Another upcoming trend in mobile money interoperability is switches. Mobile money service providers are investing in switch-like infrastructure that will interlink various mobile money services and third-party payment networks. For example, a multi-country operator in Africa has implemented a switch that enables direct money transfer between mobile money accounts of its customers in different countries.
With the competition intensifying, banks do not want to be left behind in the race and to remain relevant in market they are collaborating with mobile money services provided by opcos and third parties. Banks are working with mobile money service providers to provide interconnect between mobile money accounts and bank accounts. This enables banked customers to transfer money between the two accounts.
Mobile money provider are also investing to interconnect with card networks to provide seamless interoperability with heterogeneous systems and services, bringing in convenient and integrated solutions to the consumers. For merchants to capitalize on an uptake in payments and revenues, it is imperative to devise solutions that enable the acceptance of payments from mobile money accounts. In turn this puts emphasis on compelling consumers use mobile money for everyday payments. However, the merchant network of current mobile money services is limited. Customers can pay only via mobile money to merchants who are registered with the mobile money service provider. We have to move beyond the closed loop systems and embrace an open-loop merchant payment approach. To enable open-loop payments mobile money providers are integrating with global card networks like MasterCard and Visa to issue companion cards (linked to mobile money account) which can be used for payment at any MasterCard and Visa powered POS machine both nationally and internationally. The open-loop approach exponentially increases the merchant acceptance network for mobile money. Even virtual cards linked to mobile money account can be issued for making online transactions.

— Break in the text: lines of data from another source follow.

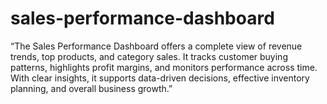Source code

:# sales-performance-dashboard
“The Sales Performance Dashboard offers a complete view of revenue trends, top products, and category sales. It tracks customer buying patterns, highlights profit margins, and monitors performance across time. With clear insights, it supports data-driven decisions, effective inventory planning, and overall business growth.”
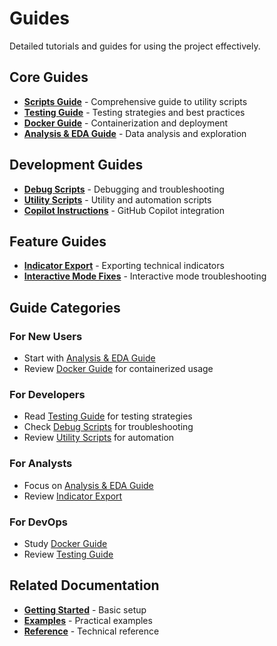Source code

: # Guides

Detailed tutorials and guides for using the project effectively.

## Core Guides

- **[Scripts Guide](scripts.md)** - Comprehensive guide to utility scripts
- **[Testing Guide](testing.md)** - Testing strategies and best practices
- **[Docker Guide](docker.md)** - Containerization and deployment
- **[Analysis & EDA Guide](analysis-eda.md)** - Data analysis and exploration

## Development Guides

- **[Debug Scripts](debug-scripts.md)** - Debugging and troubleshooting
- **[Utility Scripts](utility-scripts.md)** - Utility and automation scripts
- **[Copilot Instructions](copilot-instructions.md)** - GitHub Copilot integration

## Feature Guides

- **[Indicator Export](indicator-export.md)** - Exporting technical indicators
- **[Interactive Mode Fixes](interactive-mode-fixes.md)** - Interactive mode troubleshooting

## Guide Categories

### For New Users
- Start with [Analysis & EDA Guide](analysis-eda.md)
- Review [Docker Guide](docker.md) for containerized usage

### For Developers
- Read [Testing Guide](testing.md) for testing strategies
- Check [Debug Scripts](debug-scripts.md) for troubleshooting
- Review [Utility Scripts](utility-scripts.md) for automation

### For Analysts
- Focus on [Analysis & EDA Guide](analysis-eda.md)
- Review [Indicator Export](indicator-export.md)

### For DevOps
- Study [Docker Guide](docker.md)
- Review [Testing Guide](testing.md)

## Related Documentation

- **[Getting Started](../getting-started/)** - Basic setup
- **[Examples](../examples/)** - Practical examples
- **[Reference](../reference/)** - Technical reference 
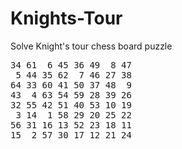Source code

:# Knights-Tour
Solve Knight's tour chess board puzzle

<pre>34 61  6 45 36 49  8 47
 5 44 35 62  7 46 27 38  
64 33 60 41 50 37 48  9 
43  4 63 54 59 28 39 26 
32 55 42 51 40 53 10 19 
 3 14  1 58 29 20 25 22 
56 31 16 13 52 23 18 11 
15  2 57 30 17 12 21 24</pre>
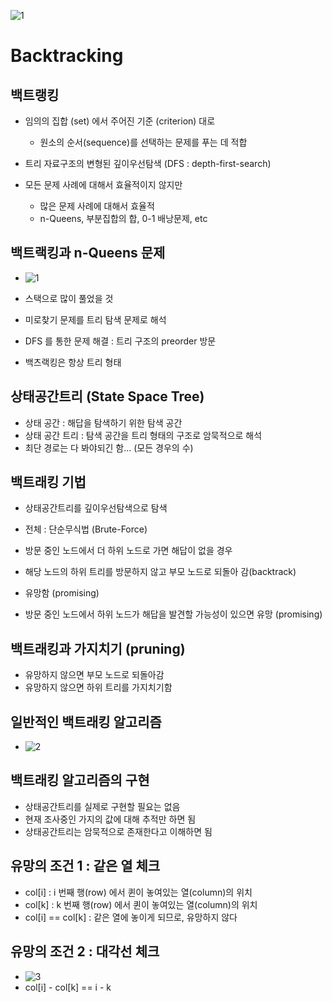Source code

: ![1](https://user-images.githubusercontent.com/74780115/160077462-c6356df7-8661-4b8e-a600-e4a5bd683197.PNG)
# Backtracking

## 백트랭킹
* 임의의 집합 (set) 에서 주어진 기준 (criterion) 대로 
  * 원소의 순서(sequence)를 선택하는 문제를 푸는 데 적합
  
* 트리 자료구조의 변형된 깊이우선탐색 (DFS : depth-first-search)

* 모든 문제 사례에 대해서 효율적이지 않지만
  * 많은 문제 사례에 대해서 효율적
  * n-Queens, 부분집합의 합, 0-1 배낭문제, etc
  
## 백트랙킹과 n-Queens 문제
* ![1](https://user-images.githubusercontent.com/74780115/160077509-64a0d872-8786-45b8-ad0a-898a8094c8ea.PNG)
* 스택으로 많이 풀었을 것

* 미로찾기 문제를 트리 탐색 문제로 해석
 * DFS 를 통한 문제 해결 : 트리 구조의 preorder 방문
 * 백츠랙킹은 항상 트리 형태

## 상태공간트리 (State Space Tree)
* 상태 공간 : 해답을 탐색하기 위한 탐색 공간
* 상태 공간 트리 : 탐색 공간을 트리 형태의 구조로 암묵적으로 해석
* 최단 경로는 다 봐야되긴 함... (모든 경우의 수)

## 백트래킹 기법
* 상태공간트리를 깊이우선탐색으로 탐색
 * 전체 : 단순무식법 (Brute-Force)

* 방문 중인 노드에서 더 하위 노드로 가면 해답이 없을 경우
 * 해당 노드의 하위 트리를 방문하지 않고 부모 노드로 되돌아 감(backtrack)

* 유망함 (promising)
 * 방문 중인 노드에서 하위 노드가 해답을 발견할 가능성이 있으면 유망 (promising)

## 백트래킹과 가지치기 (pruning)
* 유망하지 않으면 부모 노드로 되돌아감
* 유망하지 않으면 하위 트리를 가지치기함

## 일반적인 백트래킹 알고리즘
* ![2](https://user-images.githubusercontent.com/74780115/160079922-0a2b8a0d-dc60-46b0-b2ad-d9954d38b769.PNG)

## 백트래킹 알고리즘의 구현
* 상태공간트리를 실제로 구현할 필요는 없음
* 현재 조사중인 가지의 값에 대해 추적만 하면 됨
* 상태공간트리는 암묵적으로 존재한다고 이해하면 됨

## 유망의 조건 1 : 같은 열 체크
* col[i] : i 번째 행(row) 에서 퀸이 놓여있는 열(column)의 위치
* col[k] : k 번째 행(row) 에서 퀸이 놓여있는 열(column)의 위치
* col[i] == col[k] : 같은 열에 놓이게 되므로, 유망하지 않다

## 유망의 조건 2 : 대각선 체크
* ![3](https://user-images.githubusercontent.com/74780115/160090841-c0dea139-c7c0-4404-9f26-3613ff8c7764.PNG)
* col[i] - col[k] == i - k

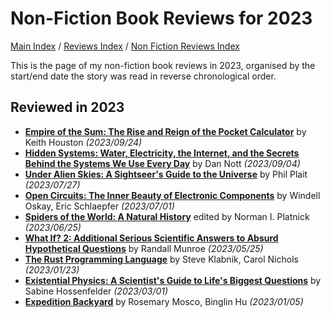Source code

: # Non-Fiction Book Reviews for 2023

[Main Index](../../../README.md) / [Reviews Index](../../README.md) / [Non Fiction Reviews Index](../README.md)

This is the page of my non-fiction book reviews in 2023, organised by the start/end date the story was read in reverse chronological order.

## Reviewed in 2023
- [**Empire of the Sum: The Rise and Reign of the Pocket Calculator**](20230924-EmpireSum.md) by Keith Houston *(2023/09/24)*
- [**Hidden Systems: Water, Electricity, the Internet, and the Secrets Behind the Systems We Use Every Day**](20230904-HiddenSystems.md) by Dan Nott *(2023/09/04)*
- [**Under Alien Skies: A Sightseer's Guide to the Universe**](20230727-UnderAlienSkies.md) by Phil Plait *(2023/07/27)*
- [**Open Circuits: The Inner Beauty of Electronic Components**](20230701-OpenCircuits.md) by Windell Oskay, Eric Schlaepfer *(2023/07/01)*
- [**Spiders of the World: A Natural History**](20230625-SpidersOfTheWorld.md) edited by Norman I. Platnick *(2023/06/25)*
- [**What If? 2: Additional Serious Scientific Answers to Absurd Hypothetical Questions**](20230525-WhatIf2.md) by Randall Munroe *(2023/05/25)*
- [**The Rust Programming Language**](20230123-RustProgrammingLanguage.md) by Steve Klabnik, Carol Nichols *(2023/01/23)*
- [**Existential Physics: A Scientist's Guide to Life's Biggest Questions**](20230301-ExistentialPhysics.md) by Sabine Hossenfelder *(2023/03/01)*
- [**Expedition Backyard**](20230105-ExpeditionBackyard.md) by Rosemary Mosco, Binglin Hu *(2023/01/05)*
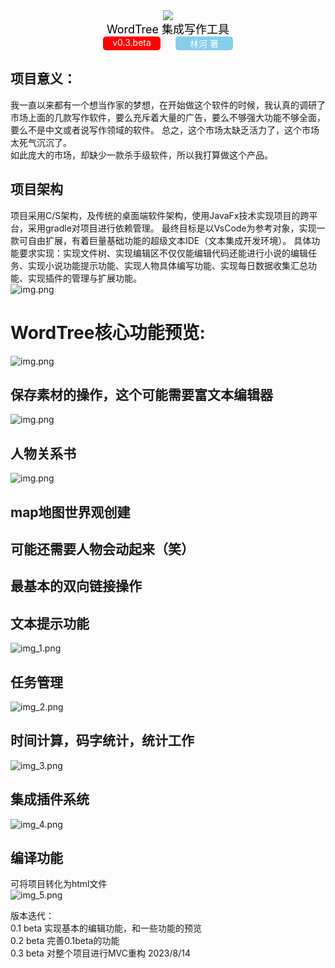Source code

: <p style="text-align: center;margin: 0 auto;">
    <img src="./readme/icon.png"> <br>
    <a style="color: black;font-size: large">WordTree 集成写作工具</a>
    <div style="display: flex;gap: 2px;width: 230px;margin: 0 auto">
        <div style="margin: 0 auto;background-color: red;color: white;text-align: center;border-radius: 5px;padding: 1px;width: 90px;">v0.3.beta</div>
        <div style="margin: 0 auto;background-color: skyblue;color: white;text-align: center;border-radius: 5px;padding: 1px;width: 90px;">林河 著</div>
    </div>
    
</p>

## 项目意义：  
我一直以来都有一个想当作家的梦想，在开始做这个软件的时候，我认真的调研了市场上面的几款写作软件，要么充斥着大量的广告，要么不够强大功能不够全面，要么不是中文或者说写作领域的软件。
总之，这个市场太缺乏活力了，这个市场太死气沉沉了。  
如此庞大的市场，却缺少一款杀手级软件，所以我打算做这个产品。  
## 项目架构
项目采用C/S架构，及传统的桌面端软件架构，使用JavaFx技术实现项目的跨平台，采用gradle对项目进行依赖管理。
最终目标是以VsCode为参考对象，实现一款可自由扩展，有着巨量基础功能的超级文本IDE（文本集成开发环境）。
具体功能要求实现：实现文件树、实现编辑区不仅仅能编辑代码还能进行小说的编辑任务、实现小说功能提示功能、实现人物具体编写功能、实现每日数据收集汇总功能、实现插件的管理与扩展功能。  
![img.png](readme/img_6.png)  

# WordTree核心功能预览:

![img.png](readme/wordtree效果演示.gif)

## 保存素材的操作，这个可能需要富文本编辑器
![img.png](readme/img_7.png)
## 人物关系书
![img.png](readme/img.png)
## map地图世界观创建

## 可能还需要人物会动起来（笑）

## 最基本的双向链接操作

## 文本提示功能
![img_1.png](readme/img_1.png)
## 任务管理
![img_2.png](readme/img_2.png)
## 时间计算，码字统计，统计工作
![img_3.png](readme/img_3.png)
## 集成插件系统  
![img_4.png](readme/img_4.png)  
## 编译功能  
可将项目转化为html文件  
![img_5.png](readme/img_5.png)   



版本迭代：  
0.1 beta 实现基本的编辑功能，和一些功能的预览  
0.2 beta 完善0.1beta的功能  
0.3 beta 对整个项目进行MVC重构   2023/8/14  

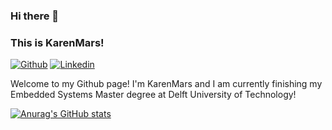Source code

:### Hi there 👋
### This is KarenMars!

[![Github](https://img.shields.io/badge/-Github-000?style=flat&logo=Github&logoColor=white)](https://github.com/KarenMars)
[![Linkedin](https://img.shields.io/badge/-LinkedIn-blue?style=flat&logo=Linkedin&logoColor=white)](https://www.linkedin.com/in/hang-ji-karen/)

Welcome to my Github page! I'm KarenMars and I am currently finishing my Embedded Systems Master degree at Delft University of Technology! 





[![Anurag's GitHub stats](https://github-readme-stats.vercel.app/api?username=KarenMars)](https://github.com/anuraghazra/github-readme-stats)


<!--
**KarenMars/KarenMars** is a ✨ _special_ ✨ repository because its `README.md` (this file) appears on your GitHub profile.

Here are some ideas to get you started:

- 🔭 I’m currently working on ...
- 🌱 I’m currently learning ...
- 👯 I’m looking to collaborate on ...
- 🤔 I’m looking for help with ...
- 💬 Ask me about ...
- 📫 How to reach me: ...
- 😄 Pronouns: ...
- ⚡ Fun fact: ...
-->
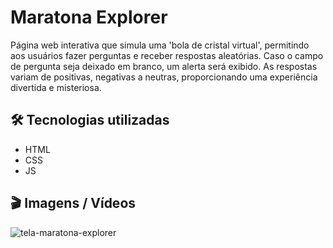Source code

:# Maratona Explorer

Página web interativa que simula uma 'bola de cristal virtual', permitindo aos usuários fazer perguntas e receber respostas aleatórias. 
Caso o campo de pergunta seja deixado em branco, um alerta será exibido. As respostas variam de positivas, negativas a neutras, proporcionando uma experiência divertida e misteriosa.

## 🛠️ Tecnologias utilizadas
- HTML
- CSS
- JS

## 🎬 Imagens / Vídeos

![tela-maratona-explorer](https://github.com/Mctks2/RS-maratona-explorer/assets/62295808/6ec7e904-f79c-40b8-9fd1-54f1b85f0887)


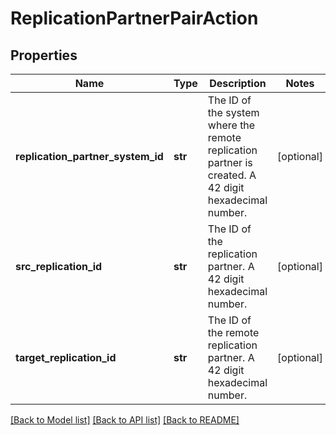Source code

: # ReplicationPartnerPairAction

## Properties
Name | Type | Description | Notes
------------ | ------------- | ------------- | -------------
**replication_partner_system_id** | **str** | The ID of the system where the remote replication partner is created. A 42 digit hexadecimal number. | [optional] 
**src_replication_id** | **str** | The ID of the replication partner. A 42 digit hexadecimal number. | [optional] 
**target_replication_id** | **str** | The ID of the remote replication partner. A 42 digit hexadecimal number. | [optional] 

[[Back to Model list]](../README.md#documentation-for-models) [[Back to API list]](../README.md#documentation-for-api-endpoints) [[Back to README]](../README.md)


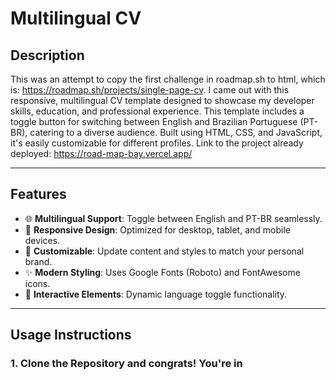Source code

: # **Multilingual CV**

## **Description**

This was an attempt to copy the first challenge in roadmap.sh to html, which is: https://roadmap.sh/projects/single-page-cv. I came out with this responsive, multilingual CV template designed to showcase my developer skills, education, and professional experience. This template includes a toggle button for switching between English and Brazilian Portuguese (PT-BR), catering to a diverse audience. Built using HTML, CSS, and JavaScript, it's easily customizable for different profiles. Link to the project already deployed: https://road-map-bay.vercel.app/

---
## **Features**
- 🌐 **Multilingual Support**: Toggle between English and PT-BR seamlessly.
- 📱 **Responsive Design**: Optimized for desktop, tablet, and mobile devices.
- 🎨 **Customizable**: Update content and styles to match your personal brand.
- ✨ **Modern Styling**: Uses Google Fonts (Roboto) and FontAwesome icons.
- 🔄 **Interactive Elements**: Dynamic language toggle functionality.

---

## **Usage Instructions**

### **1. Clone the Repository and congrats! You're in**


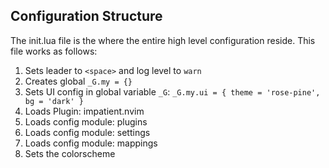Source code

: 
## Configuration Structure

The init.lua file is the where the entire high level configuration reside. This file works as follows:

1. Sets leader to `<space>` and log level to `warn`
2. Creates global `_G.my = {}`
3. Sets UI config in global variable `_G`: `_G.my.ui = { theme = 'rose-pine', bg = 'dark' }`
4. Loads Plugin: impatient.nvim
5. Loads config module: plugins
6. Loads config module: settings
7. Loads config module: mappings
8. Sets the colorscheme


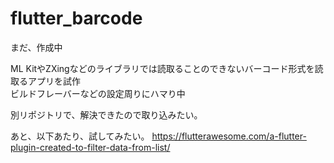 # flutter_barcode

まだ、作成中  
  
ML KitやZXingなどのライブラリでは読取ることのできないバーコード形式を読取るアプリを試作  
ビルドフレーバーなどの設定周りにハマり中  
  
別リポジトリで、解決できたので取り込みたい。

あと、以下あたり、試してみたい。
https://flutterawesome.com/a-flutter-plugin-created-to-filter-data-from-list/
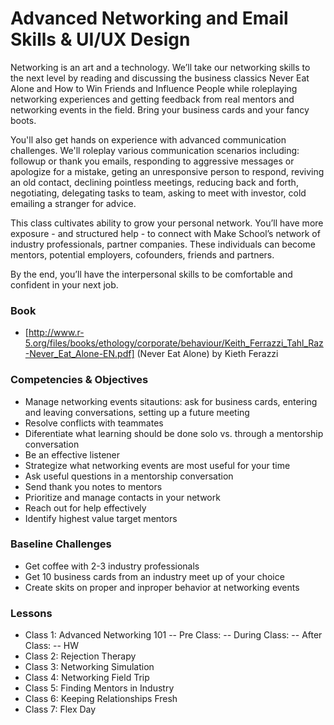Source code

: # Advanced Networking and Email Skills & UI/UX Design

Networking is an art and a technology. We’ll take our networking skills to the next level by reading and discussing the business classics Never Eat Alone and How to Win Friends and Influence People while roleplaying networking experiences and getting feedback from real mentors and networking events in the field. Bring your business cards and your fancy boots.

You'll also get hands on experience with advanced communication challenges. We'll roleplay various communication scenarios including: followup or thank you emails, responding to aggressive messages or apologize for a mistake, geting an unresponsive person to respond, reviving an old contact, declining pointless meetings, reducing back and forth, negotiating, delegating tasks to team, asking to meet with investor, cold emailing a stranger for advice.

This class cultivates ability to grow your personal network. You’ll have more exposure - and structured help - to connect with Make School’s network of industry professionals, partner companies. These individuals can become mentors, potential employers, cofounders, friends and partners.

By the end, you’ll have the interpersonal skills to be comfortable and confident in your next job.

### Book
* [http://www.r-5.org/files/books/ethology/corporate/behaviour/Keith_Ferrazzi_Tahl_Raz-Never_Eat_Alone-EN.pdf] (Never Eat Alone) by Kieth Ferazzi

### Competencies & Objectives
* Manage networking events sitautions: ask for business cards, entering and leaving conversations, setting up a future meeting
* Resolve conflicts with teammates
* Diferentiate what learning should be done solo vs. through a mentorship conversation
* Be an effective listener
* Strategize what networking events are most useful for your time
* Ask useful questions in a mentorship conversation
* Send thank you notes to mentors
* Prioritize and manage contacts in your network
* Reach out for help effectively
* Identify highest value target mentors

### Baseline Challenges
* Get coffee with 2-3 industry professionals
* Get 10 business cards from an industry meet up of your choice
* Create skits on proper and inproper behavior at networking events

### Lessons
* Class 1: Advanced Networking 101
-- Pre Class: 
-- During Class:
-- After Class:
-- HW
* Class 2: Rejection Therapy
* Class 3: Networking Simulation
* Class 4: Networking Field Trip
* Class 5: Finding Mentors in Industry
* Class 6: Keeping Relationships Fresh
* Class 7: Flex Day
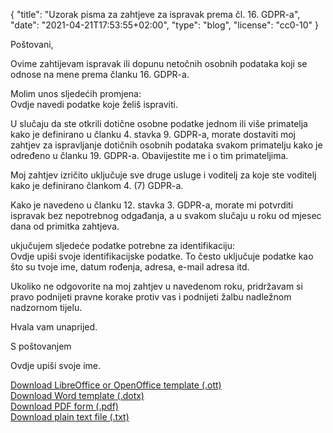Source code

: {
    "title": "Uzorak pisma za zahtjeve za ispravak prema čl. 16. GDPR-a",
    "date": "2021-04-21T17:53:55+02:00",
    "type": "blog",
    "license": "cc0-10"
}

<div class="blog-letter">
<p>Poštovani,</p>

<p>Ovime zahtijevam ispravak ili dopunu netočnih osobnih podataka koji se odnose na mene prema članku 16. GDPR-a.</p>

<p>Molim unos sljedećih promjena:<br>
<span class="blog-letter-fill-in">Ovdje navedi podatke koje želiš ispraviti.</span></p>

<p>U slučaju da ste otkrili dotične osobne podatke jednom ili više primatelja kako je definirano u članku 4. stavka 9. GDPR-a, morate dostaviti moj zahtjev za ispravljanje dotičnih osobnih podataka svakom primatelju kako je određeno u članku 19. GDPR-a. Obavijestite me i o tim primateljima.</p>

<p>Moj zahtjev izričito uključuje  sve druge usluge i voditelj za koje ste voditelj kako je definirano člankom 4. (7) GDPR-a.</p>

<p>Kako je navedeno u članku 12. stavka 3. GDPR-a, morate mi potvrditi ispravak bez nepotrebnog odgađanja, a u svakom slučaju u roku od mjesec dana od primitka zahtjeva.</p>

<p>ukjučujem sljedeće podatke potrebne za identifikaciju:<br>
<span class="blog-letter-fill-in">Ovdje upiši svoje identifikacijske podatke. To često uključuje podatke kao što su tvoje ime, datum rođenja, adresa, e-mail adresa itd.</span></p>

<p>Ukoliko ne odgovorite na moj zahtjev u navedenom roku, pridržavam si pravo podnijeti pravne korake protiv vas i podnijeti žalbu nadležnom nadzornom tijelu.</p>

<p>Hvala vam unaprijed.</p>

<p>S poštovanjem</p>

<p><span class="blog-letter-fill-in">Ovdje upiši svoje ime.</span></p>
</div>

<a href="/downloads/uzorak-pismo-gdpr-ispravljanje-zahtjev-osobnipodaci.org.ott" class="button button-primary" style="margin-bottom: 10px;">Download LibreOffice or OpenOffice template (.ott)</a><br>
<a href="/downloads/uzorak-pismo-gdpr-ispravljanje-zahtjev-osobnipodaci.org.dotx" class="button button-secondary" style="margin-bottom: 10px;">Download Word template (.dotx)</a><br>
<a href="/downloads/uzorak-pismo-gdpr-ispravljanje-zahtjev-osobnipodaci.org.pdf" class="button button-secondary" style="margin-bottom: 10px;">Download PDF form (.pdf)</a><br>
<a href="/downloads/uzorak-pismo-gdpr-ispravljanje-zahtjev-osobnipodaci.org.txt" class="button button-secondary">Download plain text file (.txt)</a>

The mobile money space is now something of a success story in terms of adoption rates. According to the GSMA’s State of the Industry 2014 report, active mobile money accounts stand at 103 million as of December 2014 (up from 73 million in 2013), and an increasing number mobile money services were available in most emerging markets.
To continue the momentum of this growth, we need to tackle the challenges in the ecosystem, the biggest of which is the lack of interoperability between mobile money services. All of the various stakeholders in the mobile money ecosystem stand to benefit from improved interoperability. For operators, this would provide customers with more flexible payment options which could increase the number of transactions and the velocity and volume of money in the ecosystem. For regulators, it is an opportunity to draw more cash into the formal financial systems. For service providers, interconnecting means to establish secure real-time connectivity between service providers. For customers it promises more accessible and flexible services and financial inclusion is expected to get a significant boost.
The trailblazing initiatives in Africa have helped to demystify the concept of interoperability. The need of the hour is that we continue to focus on providing customers with a reason to move to mobile payments; that combines ease of use, interoperability and added value.